Getting involved

There is now a mailing list for this reading group. Send me (Damien) an email to get on it. No problem.

Note: this reading group is about deep learning as applied to depth estimation from a single image - one of the super hot topics. If your interest is deep learning in general, you may find some of the readings a little bit off-topic. So let me know if you want some idea about which you should read for.

Proposed Schedule

The below schedule is only proposed, and subject to change.

14 Sept 8.30am: Foley & Maitlin Chapter 6: Distance & Size Perception
- Location: EEBF 4302
21 Sept 8.30am: Saxena, Min & Ng: Make3D
- Location: EEBF 4302
28 Sept 8.30am: Michels, Saxena & Ng: High speed obstacle avoidance
- Location: EEBF 4302
05 Octr 8.30am: Karsch, Liu & Kang: Depth Transfer
- Location: EEBF 4302
12 Octr 8.30am: LeCun, Bengio & Hinton: Deep Learning Review
19 Octr 8.30am: LeCun, Bottou, Bengio & Haffner: CNNs
26 Octr 8.30am: Simonyan & Zisserman: VGG-16
Week of 02 Novr: Break
09 Novr 8.30am: Eigen, Puhrsch & Fergus: Depth map prediction
16 Novr 8.30am: Shelhamer, Long & Darrell: Fully Convolutional Segmentation
23 Novr 8.30am: He, Zhang, Ren & Sun: ResNet
30 Novr 8.30am: Girshick, Donahue, Darrell & Malik: R-CNN
07 Decr 8.30am: Liao, Huang, Wang, Kodagoda, Yu & Liu: Fuse with laser
14 Decr 8.30am: Giuisti et al.: Forest trails CNN
Week of 21 Decr: Break
Week of 25 Decr: Cao, Wu & Shen: Fully convolutional depth 1
Week of 01 Jany: Laina et al.: Fully convolutional depth 2
Week of 08 Jany: Li, Klein & Yao: Fully convolutional depth 3
Week of 15 Jany: Luo et al.: Deep Learning + Stereo
Week of 22 Jany: Break
Week of 29 Jany: Break
Week of 06 Febr: Goodfellow et al.: Generative Adversarial Nets
Week of 13 Febr: Dosovitskiy, Springenberg, Tatarchenko & Brox: Generating images
Week of 20 Febr: Oord et al.: Pixel-RNN and Pixel-CNN
Week of 27 Febr: Isola et al. Pix2Pix

Details

Foley & Maitlin Chapter 6 - Distance & Size Perception

Because our project is about using machine learning to extract depth from a single image (with deep learning, then applying it to robot problems) it pays to learn a bit about how humans do it...

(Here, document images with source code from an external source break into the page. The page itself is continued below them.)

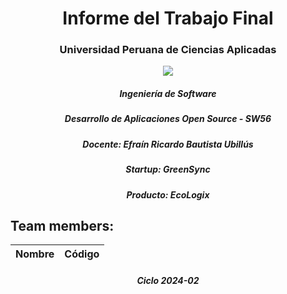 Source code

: <h1 style="text-align: center;"> Informe del Trabajo Final </h1>
<h3 style="text-align: center;"> Universidad Peruana de Ciencias Aplicadas </h3>

<p align = "center"> <img src = "https://upload.wikimedia.org/wikipedia/commons/f/fc/UPC_logo_transparente.png"></img> </p>

<h5 style="text-align: center"> Ingeniería de Software </h5>

<h5 style="text-align: center"> Desarrollo de Aplicaciones Open Source - SW56 </h5>

<h5 style="text-align: center"> Docente: Efraín Ricardo Bautista Ubillús </h5>

<h5 style="text-align: center"> Startup: GreenSync </h5>

<h5 style="text-align: center"> Producto: EcoLogix </h5>

## Team members:
| Nombre |Código|
|:-------:|:----------:|


<h5 style="text-align: center"> Ciclo 2024-02 </h5>

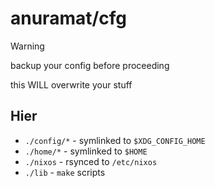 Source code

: # anuramat/cfg

> [!WARNING]
> backup your config before proceeding
>
> this WILL overwrite your stuff

## Hier
- `./config/*` - symlinked to `$XDG_CONFIG_HOME`
- `./home/*` - symlinked to `$HOME`
- `./nixos` - rsynced to `/etc/nixos`
- `./lib` - `make` scripts
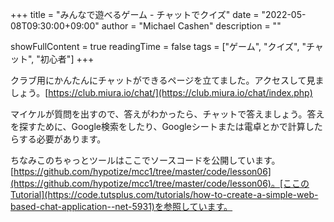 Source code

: +++
title = "みんなで遊べるゲーム - チャットでクイズ"
date = "2022-05-08T09:30:00+09:00"
author = "Michael Cashen"
       description = ""

showFullContent = true
readingTime = false
tags = ["ゲーム", "クイズ", "チャット", "初心者"]
+++

クラブ用にかんたんにチャットができるページを立てました。アクセスして見ましょう。[https://club.miura.io/chat/](https://club.miura.io/chat/index.php)

マイケルが質問を出すので、答えがわかったら、チャットで答えましょう。答えを探すために、Google検索をしたり、Googleシートまたは電卓とかで計算したらする必要があります。

ちなみこのちゃっとツールはここでソースコードを公開しています。[https://github.com/hypotize/mcc1/tree/master/code/lesson06](https://github.com/hypotize/mcc1/tree/master/code/lesson06)。[ここのTutorial](https://code.tutsplus.com/tutorials/how-to-create-a-simple-web-based-chat-application--net-5931)を参照しています。



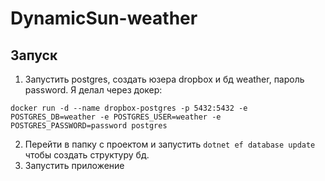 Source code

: # DynamicSun-weather

## Запуск

1. Запустить postgres, создать юзера dropbox и бд weather, пароль password. Я делал через докер: 

`docker run -d --name dropbox-postgres -p 5432:5432 -e POSTGRES_DB=weather -e POSTGRES_USER=weather -e POSTGRES_PASSWORD=password postgres`

2. Перейти в папку с проектом и запустить `dotnet ef database update` чтобы создать структуру бд.
3. Запустить приложение
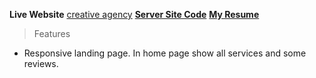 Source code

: **Live Website** [creative agency](https://creative-agency-1b7d2.web.app/)
[**Server Site Code**](https://github.com/nanditamandal/creative-agency-server)
[**My Resume**](https://drive.google.com/file/d/1SKPtRZH-LAxhCUD_dSV-vZYMkoYyDo1U/view?usp=sharing)

>Features
- Responsive landing page. In home page show all services and some reviews. 





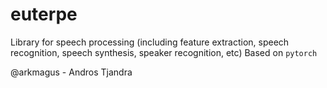 # euterpe

Library for speech processing (including feature extraction, speech recognition, speech synthesis, speaker recognition, etc)
Based on `pytorch`

@arkmagus - Andros Tjandra
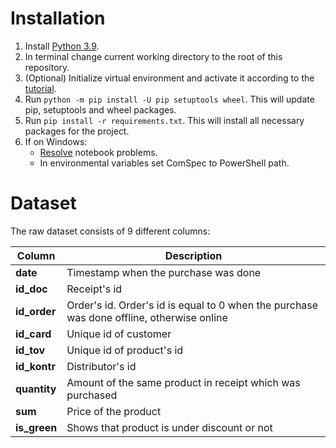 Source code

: # Installation

1. Install [Python 3.9](https://www.python.org/downloads/).
1. In terminal change current working directory to the root of this repository.
1. (Optional) Initialize virtual environment and activate it according to the
   [tutorial](https://docs.python.org/3/library/venv.html).
1. Run `python -m pip install -U pip setuptools wheel`. This will update pip, setuptools and wheel packages.
1. Run `pip install -r requirements.txt`. This will install all necessary packages for the project.
1. If on Windows:
    - [Resolve](https://stackoverflow.com/a/65552261/14369408) notebook problems.
    - In environmental variables set ComSpec to PowerShell path.

# Dataset

The raw dataset consists of 9 different columns:

|   Column         | Description
|------------|--------------
| **date** | Timestamp when the purchase was done
| **id_doc** | Receipt's id
| **id_order** | Order's id. Order's id is equal to 0 when the purchase was done offline, otherwise online
| **id_card** | Unique id of customer
| **id_tov** | Unique id of product's id
| **id_kontr** | Distributor's id
| **quantity** | Amount of the same product in receipt which was purchased
| **sum** | Price of the product
| **is_green** | Shows that product is under discount or not
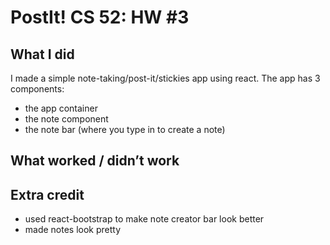 # PostIt! CS 52: HW #3
## What I did
I made a simple note-taking/post-it/stickies app using react. The app has 3 components: 
- the app container
- the note component
- the note bar (where you type in to create a note)

## What worked / didn’t work

## Extra credit
- used react-bootstrap to make note creator bar look better 
- made notes look pretty

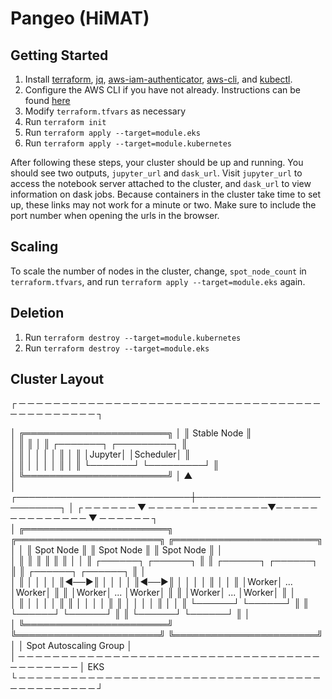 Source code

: # Pangeo (HiMAT)

## Getting Started
1. Install [terraform](https://www.terraform.io/downloads.html), [jq](https://stedolan.github.io/jq/), [aws-iam-authenticator](https://docs.aws.amazon.com/eks/latest/userguide/configure-kubectl.html), [aws-cli](https://aws.amazon.com/cli/), and [kubectl](https://kubernetes.io/docs/tasks/tools/install-kubectl/).
2. Configure the AWS CLI if you have not already. Instructions can be found [here](https://docs.aws.amazon.com/cli/latest/userguide/cli-chap-getting-started.html)
3. Modify `terraform.tfvars` as necessary
4. Run `terraform init`
5. Run `terraform apply --target=module.eks`
6. Run `terraform apply --target=module.kubernetes`

After following these steps, your cluster should be up and running. You should see two outputs, `jupyter_url` and `dask_url`. Visit `jupyter_url` to access the notebook server attached to the cluster, and `dask_url` to view information on dask jobs. Because containers in the cluster take time to set up, these links may not work for a minute or two. Make sure to include the port number when opening the urls in the browser.
## Scaling
To scale the number of nodes in the cluster, change, `spot_node_count` in `terraform.tfvars`, and run `terraform apply --target=module.eks` again.
## Deletion
1. Run `terraform destroy --target=module.kubernetes`
2. Run `terraform destroy --target=module.eks`

## Cluster Layout
┌ ─ ─ ─ ─ ─ ─ ─ ─ ─ ─ ─ ─ ─ ─ ─ ─ ─ ─ ─ ─ ─ ─ ─ ─ ─ ─ ─ ─ ─ ─ ─ ─ ─ ─ ─ ─ ─ ─ ─ ─ ─ ─ ─ ─ ─ ┐

│                                 ╔═══════════════════════╗                                 │
                                  ║      Stable Node      ║                                  
│                                 ║                       ║                                 │
                                  ║ ┌───────┐ ┌─────────┐ ║                                  
│                                 ║ │       │ │         │ ║                                 │
                                  ║ │Jupyter│ │Scheduler│ ║                                  
│                                 ║ │       │ │         │ ║                                 │
                                  ║ └───────┘ └─────────┘ ║                                  
│                                 ╚═══════════════════════╝                                 │
                                              ▲                                              
│                ┌────────────────────────────┼────────────────────────────┐                │
   ┌ ─ ─ ─ ─ ─ ─ ▼ ─ ─ ─ ─ ─ ─ ─ ─ ─ ─ ─ ─ ─ ─▼─ ─ ─ ─ ─ ─ ─ ─ ─ ─ ─ ─ ─ ─ ▼ ─ ─ ─ ─ ─ ─ ┐   
│    ╔═══════════════════════╗    ╔═══════════════════════╗    ╔═══════════════════════╗    │
   │ ║       Spot Node       ║    ║       Spot Node       ║    ║       Spot Node       ║ │   
│    ║                       ║    ║                       ║    ║                       ║    │
   │ ║ ┌──────┐     ┌──────┐ ║    ║ ┌──────┐     ┌──────┐ ║    ║ ┌──────┐     ┌──────┐ ║ │   
│    ║ │      │     │      │ ║◀──▶║ │      │     │      │ ║◀──▶║ │      │     │      │ ║    │
   │ ║ │Worker│ ... │Worker│ ║    ║ │Worker│ ... │Worker│ ║    ║ │Worker│ ... │Worker│ ║ │   
│    ║ │      │     │      │ ║    ║ │      │     │      │ ║    ║ │      │     │      │ ║    │
   │ ║ └──────┘     └──────┘ ║    ║ └──────┘     └──────┘ ║    ║ └──────┘     └──────┘ ║ │   
│    ╚═══════════════════════╝    ╚═══════════════════════╝    ╚═══════════════════════╝    │
   │                               Spot Autoscaling Group                                │   
│   ─ ─ ─ ─ ─ ─ ─ ─ ─ ─ ─ ─ ─ ─ ─ ─ ─ ─ ─ ─ ─ ─ ─ ─ ─ ─ ─ ─ ─ ─ ─ ─ ─ ─ ─ ─ ─ ─ ─ ─ ─ ─ ─   │
                                             EKS                                             
└ ─ ─ ─ ─ ─ ─ ─ ─ ─ ─ ─ ─ ─ ─ ─ ─ ─ ─ ─ ─ ─ ─ ─ ─ ─ ─ ─ ─ ─ ─ ─ ─ ─ ─ ─ ─ ─ ─ ─ ─ ─ ─ ─ ─ ─ ┘
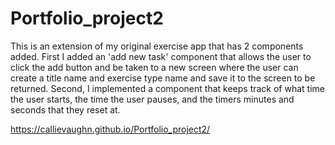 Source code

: # Portfolio_project2
This is an extension of my original exercise app that has 2 components added. First I added an 'add new task' component that allows the user to click the add button and be taken to a new screen where the user can create a title name and exercise type name and save it to the screen to be returned. Second, I implemented a component that keeps track of what time the user starts, the time the user pauses, and the timers minutes and seconds that they reset at.

https://callievaughn.github.io/Portfolio_project2/
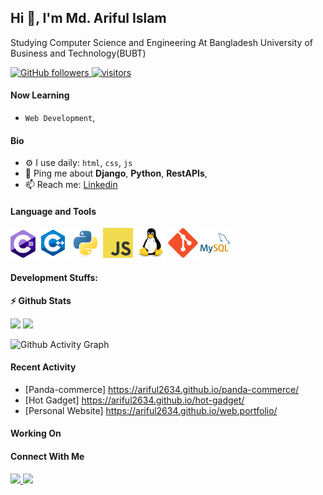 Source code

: ## Hi 👋, I'm Md. Ariful Islam
Studying Computer Science and Engineering At Bangladesh University of Business and Technology(BUBT)
<p align="left">
  <!-- <a href="https://leetcode.com/username/">
    <img src="https://cp-logo.vercel.app/leetcode/username" alt="Leet code rating" />
  </a>
  <a href="https://codeforces.com/profile/username">
    <img src="https://raw.githubusercontent.com/username/cf-stats/main/output/rating.svg" alt="Leet code rating" />
  </a> -->
  <a href="https://github.com/Ariful2634?tab=followers">
    <img alt="GitHub followers" src="https://img.shields.io/github/followers/Ariful2634?color=green&logo=github">
  </a>
  <a href="https://github.com/Ariful2634/">
    <img src="https://komarev.com/ghpvc/?username=Ariful2634" alt="visitors" />
  </a>
</p>

#### Now Learning

- `Web Development`,


#### Bio

- ⚙️ I use daily: `html`, `css`, `js`
- 💬 Ping me about **Django**, **Python**, **RestAPIs**,
- 📫 Reach me: <a href=https://www.linkedin.com/in/md-ariful-islam-8533a0246> Linkedin </a> 

#### Language and Tools
<img height="45"  src="img/cSharp.svg" alt="C#"> <img height="48" src="img/c++.svg" alt="C++"> <img height="48" src="img/python-original.svg" alt="python"> <img height="48"  src="img/javascript.svg" alt="Javascript"> <img height="48" src="img/linux-original.svg" alt="linux"> <img height="48" src="img/git-original.svg" alt="git"> <img height="48" src="img/mysql.svg" alt="MySql">

#### Development Stuffs:

<b>⚡ Github Stats</b>
<p float="left">
<img height="190em" src="https://github-readme-stats.vercel.app/api?username=Ariful2634&show_icons=true&hide_border=true&count_private=true&"/> 
<img height="190em" src="https://github-readme-stats.vercel.app/api/top-langs/?username=Ariful2634&show_icons=true&hide_border=true&layout=compact&langs_count=8"/>

![Github Activity Graph](https://github-readme-activity-graph.cyclic.app/graph?username=Ariful2634&theme=react-dark)
</p>



<!-- <b>&#128200; Competitive Programming</b>
    code forces status -->


#### Recent Activity
- [Panda-commerce] https://ariful2634.github.io/panda-commerce/
- [Hot Gadget] https://ariful2634.github.io/hot-gadget/
- [Personal Website] https://ariful2634.github.io/web.portfolio/


#### Working On



#### Connect With Me

<p left="center">
<a href="https://www.linkedin.com/in/md-ariful-islam-8533a0246/">
  <img src="https://img.shields.io/badge/linkedin-%230077B5.svg?&style=for-the-badge&logo=linkedin&logoColor=white" height=25>
</a> 
<a href="mailto:ariful2634@gmail.com">
  <img src="https://img.shields.io/badge/Gmail-D14836?style=for-the-badge&logo=gmail&logoColor=white" height=25>
</a>
</p>
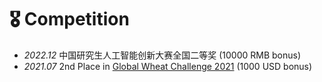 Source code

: # 🎖 Competition
- *2022.12* 中国研究生人工智能创新大赛全国二等奖 (10000 RMB bonus)
- *2021.07* 2nd Place in [Global Wheat Challenge 2021](https://www.aicrowd.com/challenges/global-wheat-challenge-2021) (1000 USD bonus)
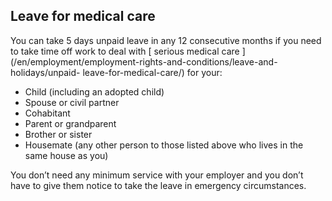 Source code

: ##  Leave for medical care

You can take 5 days unpaid leave in any 12 consecutive months if you need to
take time off work to deal with [ serious medical care
](/en/employment/employment-rights-and-conditions/leave-and-holidays/unpaid-
leave-for-medical-care/) for your:

  * Child (including an adopted child) 
  * Spouse or civil partner 
  * Cohabitant 
  * Parent or grandparent 
  * Brother or sister 
  * Housemate (any other person to those listed above who lives in the same house as you) 

You don’t need any minimum service with your employer and you don’t have to
give them notice to take the leave in emergency circumstances.
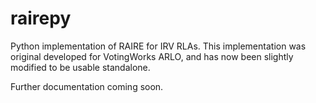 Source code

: # rairepy
Python implementation of RAIRE for IRV RLAs. This implementation was original developed for VotingWorks ARLO, and has now been slightly modified to be usable standalone.

Further documentation coming soon.
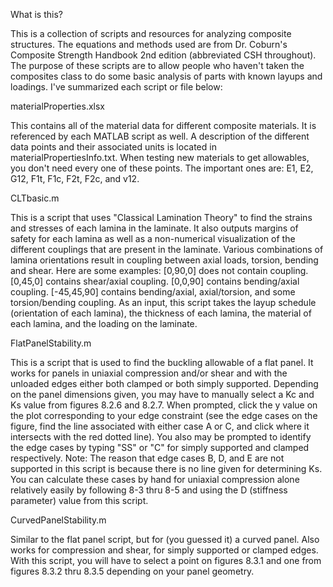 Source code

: What is this?

This is a collection of scripts and resources for analyzing composite structures. The equations and methods used are from Dr. Coburn's Composite Strength Handbook 2nd edition (abbreviated CSH throughout).
The purpose of these scripts are to allow people who haven't taken the composites class to do some basic analysis of parts with known layups and loadings. I've summarized each script or file below:

materialProperties.xlsx

This contains all of the material data for different composite materials. It is referenced by each MATLAB script as well. A description of the different data points and their associated units is located in materialPropertiesInfo.txt. When testing new materials to get allowables, you don't need every one of these points. The important ones are: E1, E2, G12, F1t, F1c, F2t, F2c, and v12.

CLTbasic.m

This is a script that uses "Classical Lamination Theory" to find the strains and stresses of each lamina in the laminate. It also outputs margins of safety for each lamina as well as a non-numerical visualization of the different couplings that are present in the laminate. Various combinations of lamina orientations result in coupling between axial loads, torsion, bending and shear. Here are some examples:
[0,90,0] does not contain coupling.
[0,45,0] contains shear/axial coupling.
[0,0,90] contains bending/axial coupling.
[-45,45,90] contains bending/axial, axial/torsion, and some torsion/bending coupling.
As an input, this script takes the layup schedule (orientation of each lamina), the thickness of each lamina, the material of each lamina, and the loading on the laminate.

FlatPanelStability.m

This is a script that is used to find the buckling allowable of a flat panel. It works for panels in uniaxial compression and/or shear and with the unloaded edges either both clamped or both simply supported. Depending on the panel dimensions given, you may have to manually select a Kc and Ks value from figures 8.2.6 and 8.2.7. When prompted, click the y value on the plot corresponding to your edge constraint (see the edge cases on the figure, find the line associated with either case A or C, and click where it intersects with the red dotted line). You also may be prompted to identify the edge cases by typing "SS" or "C" for simply supported and clamped respectively. Note: The reason that edge cases B, D, and E are not supported in this script is because there is no line given for determining Ks. You can calculate these cases by hand for uniaxial compression alone relatively easily by following 8-3 thru 8-5 and using the D (stiffness parameter) value from this script.

CurvedPanelStability.m

Similar to the flat panel script, but for (you guessed it) a curved panel. Also works for compression and shear, for simply supported or clamped edges. With this script, you will have to select a point on figures 8.3.1 and one from figures 8.3.2 thru 8.3.5 depending on your panel geometry.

https://books.google.com.tr/books?id=jLBmCgAAQBAJ&printsec=frontcover

Go to Chapter 6.

If that doesn't work (some have reported finding it difficult to access Chapter 6), try the following link: http://tinyurl.com/yalnnwp9 - some have reported being able to access the chapter by doing a google search for content.

Another thing to try that has worked for some is to log out of any google/gmail account before trying to access.

If nothing else works, email me.

Saxena, Min & Ng: Make3D

http://ieeexplore.ieee.org/xpls/abs_all.jsp?arnumber=4531745

This is the classic paper that brought machine learning to the problem of depth from a single image, quite successfully, considering previous attempts. It uses Markov Random Fields, which are a bit advanced but, importantly, quite slow.

Note: because our library has a subscription to IEEE Xplore, you can access the above link from on-campus or via off-campus library access or via VPN.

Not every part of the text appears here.